[Saved data entries]

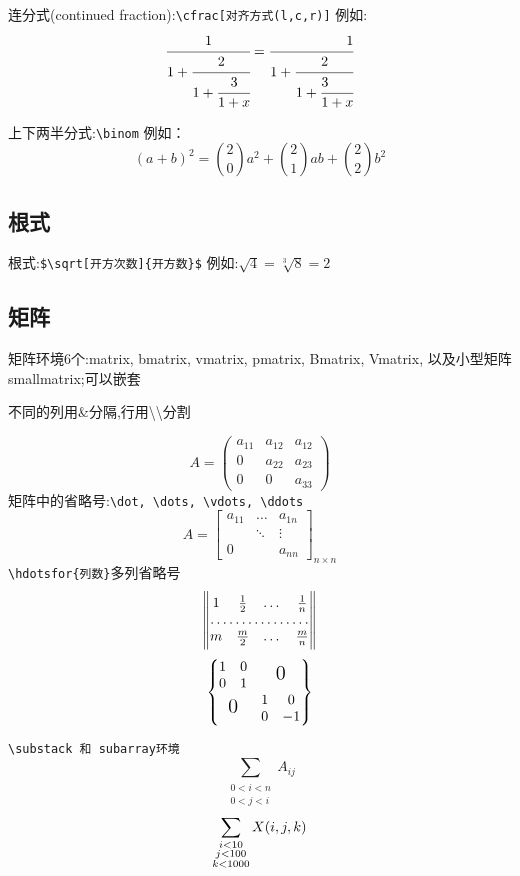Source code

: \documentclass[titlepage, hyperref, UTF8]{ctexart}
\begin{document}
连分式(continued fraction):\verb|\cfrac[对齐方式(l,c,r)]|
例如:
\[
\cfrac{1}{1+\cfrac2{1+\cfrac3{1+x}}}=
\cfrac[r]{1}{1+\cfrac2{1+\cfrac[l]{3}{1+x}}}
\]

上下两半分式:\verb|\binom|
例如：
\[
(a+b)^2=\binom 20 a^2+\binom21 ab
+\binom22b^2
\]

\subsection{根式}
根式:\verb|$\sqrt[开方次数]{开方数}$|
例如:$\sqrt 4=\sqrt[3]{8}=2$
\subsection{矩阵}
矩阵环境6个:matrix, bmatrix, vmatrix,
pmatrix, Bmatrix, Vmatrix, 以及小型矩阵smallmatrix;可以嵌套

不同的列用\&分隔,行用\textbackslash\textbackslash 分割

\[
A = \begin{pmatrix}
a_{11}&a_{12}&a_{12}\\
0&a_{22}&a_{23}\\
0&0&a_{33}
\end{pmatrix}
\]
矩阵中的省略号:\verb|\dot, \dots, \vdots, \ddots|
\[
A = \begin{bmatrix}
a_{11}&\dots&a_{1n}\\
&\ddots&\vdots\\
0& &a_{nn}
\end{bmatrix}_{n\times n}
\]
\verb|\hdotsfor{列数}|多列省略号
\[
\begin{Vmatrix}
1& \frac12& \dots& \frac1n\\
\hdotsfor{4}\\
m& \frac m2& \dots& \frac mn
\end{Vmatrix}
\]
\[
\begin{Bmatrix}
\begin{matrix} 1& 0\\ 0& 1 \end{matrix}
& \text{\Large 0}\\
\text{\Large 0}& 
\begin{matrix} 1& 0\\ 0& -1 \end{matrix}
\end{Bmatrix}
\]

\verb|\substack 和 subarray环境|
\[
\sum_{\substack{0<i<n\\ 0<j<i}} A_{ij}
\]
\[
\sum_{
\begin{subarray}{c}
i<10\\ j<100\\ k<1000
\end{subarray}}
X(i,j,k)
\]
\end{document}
* * *
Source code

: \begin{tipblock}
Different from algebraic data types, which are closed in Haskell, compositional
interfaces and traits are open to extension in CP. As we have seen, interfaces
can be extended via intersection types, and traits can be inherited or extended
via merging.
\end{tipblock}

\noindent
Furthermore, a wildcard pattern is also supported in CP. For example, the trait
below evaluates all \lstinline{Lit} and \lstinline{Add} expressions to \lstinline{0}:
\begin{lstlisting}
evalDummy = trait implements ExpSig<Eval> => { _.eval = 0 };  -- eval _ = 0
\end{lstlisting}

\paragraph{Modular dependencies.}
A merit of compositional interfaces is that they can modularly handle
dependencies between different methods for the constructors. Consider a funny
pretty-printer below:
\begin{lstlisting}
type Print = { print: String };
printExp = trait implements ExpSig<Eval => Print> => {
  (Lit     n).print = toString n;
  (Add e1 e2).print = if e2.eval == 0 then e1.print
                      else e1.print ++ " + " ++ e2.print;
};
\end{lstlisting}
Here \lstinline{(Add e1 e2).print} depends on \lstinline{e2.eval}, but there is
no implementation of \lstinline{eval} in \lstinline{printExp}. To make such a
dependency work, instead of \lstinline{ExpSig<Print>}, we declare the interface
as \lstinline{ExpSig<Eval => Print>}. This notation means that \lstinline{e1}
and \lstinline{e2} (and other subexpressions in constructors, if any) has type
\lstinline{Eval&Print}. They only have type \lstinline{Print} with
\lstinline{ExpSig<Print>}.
--
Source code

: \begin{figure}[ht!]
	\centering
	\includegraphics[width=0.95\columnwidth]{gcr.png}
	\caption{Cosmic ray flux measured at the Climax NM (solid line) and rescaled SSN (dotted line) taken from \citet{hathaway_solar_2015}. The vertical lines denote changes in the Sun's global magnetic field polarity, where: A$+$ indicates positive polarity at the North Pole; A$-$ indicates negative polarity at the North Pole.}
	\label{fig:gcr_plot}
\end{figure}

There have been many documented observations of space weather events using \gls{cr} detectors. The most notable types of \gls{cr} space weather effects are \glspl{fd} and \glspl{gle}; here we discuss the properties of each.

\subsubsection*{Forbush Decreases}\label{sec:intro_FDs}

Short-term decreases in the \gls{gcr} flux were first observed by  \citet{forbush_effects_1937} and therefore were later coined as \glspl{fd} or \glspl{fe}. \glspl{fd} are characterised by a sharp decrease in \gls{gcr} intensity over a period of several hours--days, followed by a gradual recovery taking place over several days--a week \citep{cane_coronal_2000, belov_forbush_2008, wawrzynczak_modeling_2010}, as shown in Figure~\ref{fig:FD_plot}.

WORK REQUIRED: How many lines in the records above contain the word "that"? Reply with the number alone.

TASK ANSWER: 2